Why Chicago's Rebound Is in So Much Trouble

(Bloomberg View) -- By many measures, the city of Chicago -- the third most populous in the U.S. -- is doing well. The city's well-diversified economy has bounced back from the lost decade of the Great Recession, in terms of both output and employment levels:

Why Chicago's Rebound Is in So Much Trouble

 

Why Chicago's Rebound Is in So Much Trouble

Meanwhile, the city hasn't seen the kind of dramatic rise in housing costs suffered in many other cities -- average rent is lower even than in sprawling Los Angeles, and housing is still a buyer's market. Perhaps partly for that reason, companies are moving to Chicago: Caterpillar Inc., for example, is shifting its headquarters from Peoria in central Illinois, to the Chicago area and tech companies are more interested in the city as well. Big downtown redevelopment plans are in the works. Chicago's boosters certainly have much to crow about.

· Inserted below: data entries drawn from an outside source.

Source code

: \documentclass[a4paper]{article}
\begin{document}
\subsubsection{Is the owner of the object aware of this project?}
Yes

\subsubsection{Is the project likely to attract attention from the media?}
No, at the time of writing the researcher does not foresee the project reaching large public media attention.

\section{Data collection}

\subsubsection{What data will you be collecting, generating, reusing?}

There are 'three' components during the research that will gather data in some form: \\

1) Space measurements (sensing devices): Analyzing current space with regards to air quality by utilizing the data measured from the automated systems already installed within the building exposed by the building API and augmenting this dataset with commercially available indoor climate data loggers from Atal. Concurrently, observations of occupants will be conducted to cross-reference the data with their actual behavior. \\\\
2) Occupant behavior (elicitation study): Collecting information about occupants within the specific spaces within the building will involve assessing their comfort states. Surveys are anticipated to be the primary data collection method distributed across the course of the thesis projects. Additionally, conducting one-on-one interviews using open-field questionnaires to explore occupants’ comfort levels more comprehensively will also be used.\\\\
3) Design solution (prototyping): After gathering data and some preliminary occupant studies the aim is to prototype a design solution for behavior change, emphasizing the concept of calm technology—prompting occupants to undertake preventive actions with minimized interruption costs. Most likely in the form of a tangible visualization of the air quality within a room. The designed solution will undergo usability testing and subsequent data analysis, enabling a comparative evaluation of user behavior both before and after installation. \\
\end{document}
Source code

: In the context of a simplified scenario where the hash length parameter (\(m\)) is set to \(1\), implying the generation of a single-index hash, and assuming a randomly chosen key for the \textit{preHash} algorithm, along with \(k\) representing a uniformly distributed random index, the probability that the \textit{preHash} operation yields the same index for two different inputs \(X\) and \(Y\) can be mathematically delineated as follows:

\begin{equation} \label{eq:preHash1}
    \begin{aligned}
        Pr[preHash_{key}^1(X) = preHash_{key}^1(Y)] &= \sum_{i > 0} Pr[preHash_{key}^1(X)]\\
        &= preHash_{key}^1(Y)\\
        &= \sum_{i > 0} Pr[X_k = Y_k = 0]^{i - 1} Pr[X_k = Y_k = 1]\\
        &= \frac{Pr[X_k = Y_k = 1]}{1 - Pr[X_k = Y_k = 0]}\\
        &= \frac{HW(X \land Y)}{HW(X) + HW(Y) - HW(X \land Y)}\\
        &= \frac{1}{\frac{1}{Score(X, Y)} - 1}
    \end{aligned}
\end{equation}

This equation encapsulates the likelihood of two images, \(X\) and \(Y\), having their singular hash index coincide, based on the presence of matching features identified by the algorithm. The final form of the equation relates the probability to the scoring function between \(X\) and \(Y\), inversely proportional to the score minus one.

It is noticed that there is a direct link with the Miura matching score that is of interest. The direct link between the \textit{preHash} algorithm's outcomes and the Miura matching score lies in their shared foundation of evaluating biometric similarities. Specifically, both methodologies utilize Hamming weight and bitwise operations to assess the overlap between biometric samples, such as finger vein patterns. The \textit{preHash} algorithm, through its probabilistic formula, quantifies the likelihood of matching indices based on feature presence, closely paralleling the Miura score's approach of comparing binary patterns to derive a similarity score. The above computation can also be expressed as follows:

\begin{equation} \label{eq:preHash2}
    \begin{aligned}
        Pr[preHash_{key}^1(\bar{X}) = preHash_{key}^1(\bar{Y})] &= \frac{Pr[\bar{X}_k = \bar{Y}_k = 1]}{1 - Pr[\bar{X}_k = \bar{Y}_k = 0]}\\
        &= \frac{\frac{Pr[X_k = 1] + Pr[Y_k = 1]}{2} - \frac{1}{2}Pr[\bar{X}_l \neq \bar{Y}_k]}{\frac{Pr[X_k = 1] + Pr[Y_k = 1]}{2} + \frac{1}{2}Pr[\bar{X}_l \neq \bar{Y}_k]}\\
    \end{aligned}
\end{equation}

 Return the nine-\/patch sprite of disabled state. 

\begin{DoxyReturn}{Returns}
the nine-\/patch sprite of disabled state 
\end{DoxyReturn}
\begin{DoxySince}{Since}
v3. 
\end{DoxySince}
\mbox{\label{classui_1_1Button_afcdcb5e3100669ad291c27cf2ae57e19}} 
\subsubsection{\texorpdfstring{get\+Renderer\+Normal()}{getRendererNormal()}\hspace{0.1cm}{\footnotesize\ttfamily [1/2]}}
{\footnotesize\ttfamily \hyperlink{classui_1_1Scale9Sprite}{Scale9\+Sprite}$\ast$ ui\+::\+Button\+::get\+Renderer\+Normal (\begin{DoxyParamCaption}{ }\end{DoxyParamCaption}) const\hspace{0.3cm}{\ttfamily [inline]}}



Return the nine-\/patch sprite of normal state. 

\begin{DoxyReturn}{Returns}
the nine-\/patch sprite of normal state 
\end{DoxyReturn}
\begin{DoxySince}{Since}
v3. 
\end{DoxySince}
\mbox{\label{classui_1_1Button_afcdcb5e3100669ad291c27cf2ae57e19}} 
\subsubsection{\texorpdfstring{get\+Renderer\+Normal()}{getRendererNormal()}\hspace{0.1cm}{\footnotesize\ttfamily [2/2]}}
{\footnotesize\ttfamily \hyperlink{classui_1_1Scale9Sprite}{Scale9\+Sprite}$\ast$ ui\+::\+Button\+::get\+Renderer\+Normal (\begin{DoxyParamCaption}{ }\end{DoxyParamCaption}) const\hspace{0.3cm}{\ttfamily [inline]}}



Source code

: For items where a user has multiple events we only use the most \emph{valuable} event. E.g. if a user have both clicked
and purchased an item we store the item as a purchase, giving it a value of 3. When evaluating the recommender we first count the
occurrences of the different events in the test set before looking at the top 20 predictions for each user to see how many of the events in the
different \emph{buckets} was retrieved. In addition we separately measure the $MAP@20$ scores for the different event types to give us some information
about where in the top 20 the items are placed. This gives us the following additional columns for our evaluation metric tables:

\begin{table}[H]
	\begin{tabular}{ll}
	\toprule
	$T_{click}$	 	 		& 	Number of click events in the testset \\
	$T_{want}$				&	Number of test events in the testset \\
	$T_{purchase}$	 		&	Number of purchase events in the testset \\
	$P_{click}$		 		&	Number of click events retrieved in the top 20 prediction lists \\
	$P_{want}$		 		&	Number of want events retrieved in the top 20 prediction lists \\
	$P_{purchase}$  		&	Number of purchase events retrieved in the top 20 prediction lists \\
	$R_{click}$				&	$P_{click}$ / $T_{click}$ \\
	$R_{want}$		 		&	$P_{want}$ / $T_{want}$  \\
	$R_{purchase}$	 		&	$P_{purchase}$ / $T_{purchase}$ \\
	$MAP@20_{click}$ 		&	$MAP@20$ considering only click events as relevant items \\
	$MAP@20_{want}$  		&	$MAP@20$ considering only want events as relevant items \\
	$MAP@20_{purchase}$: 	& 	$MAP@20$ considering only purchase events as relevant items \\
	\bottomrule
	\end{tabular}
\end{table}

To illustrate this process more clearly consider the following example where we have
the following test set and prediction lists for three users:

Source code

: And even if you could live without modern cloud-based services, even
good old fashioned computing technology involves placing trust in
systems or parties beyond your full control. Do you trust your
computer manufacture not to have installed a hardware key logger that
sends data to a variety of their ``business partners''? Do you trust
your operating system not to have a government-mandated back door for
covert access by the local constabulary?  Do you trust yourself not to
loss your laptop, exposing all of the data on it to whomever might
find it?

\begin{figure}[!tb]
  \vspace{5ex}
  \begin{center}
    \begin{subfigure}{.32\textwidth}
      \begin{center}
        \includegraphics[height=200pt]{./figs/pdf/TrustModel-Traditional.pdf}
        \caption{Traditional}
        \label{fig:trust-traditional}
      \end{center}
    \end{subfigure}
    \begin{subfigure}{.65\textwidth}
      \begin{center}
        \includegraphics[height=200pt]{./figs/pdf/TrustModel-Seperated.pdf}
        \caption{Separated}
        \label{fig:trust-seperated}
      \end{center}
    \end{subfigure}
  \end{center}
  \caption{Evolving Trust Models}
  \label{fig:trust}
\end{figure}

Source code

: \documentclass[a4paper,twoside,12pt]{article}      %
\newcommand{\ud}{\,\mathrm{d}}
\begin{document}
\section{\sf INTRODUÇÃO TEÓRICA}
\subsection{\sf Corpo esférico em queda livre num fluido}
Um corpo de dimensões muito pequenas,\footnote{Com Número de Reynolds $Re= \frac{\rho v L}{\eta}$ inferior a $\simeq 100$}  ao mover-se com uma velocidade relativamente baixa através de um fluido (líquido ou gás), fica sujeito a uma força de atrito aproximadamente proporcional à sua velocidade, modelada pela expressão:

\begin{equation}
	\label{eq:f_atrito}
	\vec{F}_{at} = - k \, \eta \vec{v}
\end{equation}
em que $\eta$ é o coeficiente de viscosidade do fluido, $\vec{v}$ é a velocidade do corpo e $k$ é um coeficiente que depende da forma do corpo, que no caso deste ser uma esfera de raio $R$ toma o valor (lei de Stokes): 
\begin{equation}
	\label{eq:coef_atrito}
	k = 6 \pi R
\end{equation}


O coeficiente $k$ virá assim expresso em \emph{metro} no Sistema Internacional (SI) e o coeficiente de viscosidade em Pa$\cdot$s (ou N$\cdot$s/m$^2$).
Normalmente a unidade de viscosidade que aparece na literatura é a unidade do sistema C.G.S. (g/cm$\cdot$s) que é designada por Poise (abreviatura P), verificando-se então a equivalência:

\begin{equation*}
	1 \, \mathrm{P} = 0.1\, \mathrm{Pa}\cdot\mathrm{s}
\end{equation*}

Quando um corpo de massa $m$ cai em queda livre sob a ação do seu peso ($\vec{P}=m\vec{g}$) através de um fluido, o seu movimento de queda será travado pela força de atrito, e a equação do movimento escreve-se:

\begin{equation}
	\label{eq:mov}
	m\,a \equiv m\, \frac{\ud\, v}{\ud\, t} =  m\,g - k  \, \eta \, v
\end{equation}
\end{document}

But beneath this glitzy corporate surface, the city is a troubled place. The most well-known of Chicago's problems, of course, is violent crime. In the past three years, the city's homicide rate has exploded, almost doubling from about 15 per 100,000 to 28. The current rate is about 85 percent of the peak achieved in the bad old days of the early 1990s. Even as cities such as New York have become progressively safer, Chicago seems to be headed rapidly in the wrong direction.

Meanwhile, not everyone is sharing in Chicago's prosperity. The middle class is decreasing in size as inequality increases. If that trend were a result of more Chicagoans moving into the upper class, it wouldn't be a problem. But it isn't. Chicago's real median household income has fallen since the late 1990s:

Why Chicago's Rebound Is in So Much Trouble

Perhaps for this reason, people are leaving Chicago. In 2015 and 2016, decades of population growth went into reverse -- so many residents moved out that the decrease overwhelmed both natural population growth and immigration from overseas. This stands in contrast to cities such as New York, where people tend to move out to sunnier and less crowded places, but where the population keeps growing because of natural increase and arriving foreigners.

So while Chicago's downtown flourishes, its masses are reeling, both economically and in terms of their physical security. This doesn't make the city a basket case, but it also doesn't put it in the same category as flourishing peers like New York, Los Angeles and Houston. 

The city's defenders like to point out that both the homicide wave and income declines are confined to certain areas of the city. But maybe that's exactly the problem. By some measures, Chicago is the most segregated city in the nation (although it has become slightly less so in recent years). A 2016 study by the Chicago Urban League found that Chicago's black residents have seen their poverty rates rise, even as the city provides fewer social services for black neighborhoods. No wonder, then, that black Chicagoans are heavily over-represented among those moving away from the city.

Chicago, in other words, is failing its poor residents, and especially its poor black residents. This is probably not a recent thing, either -- Chicago has a long and sordid history of racial segregation. But if the city is going to fix its problems, it's going to have to reverse that legacy.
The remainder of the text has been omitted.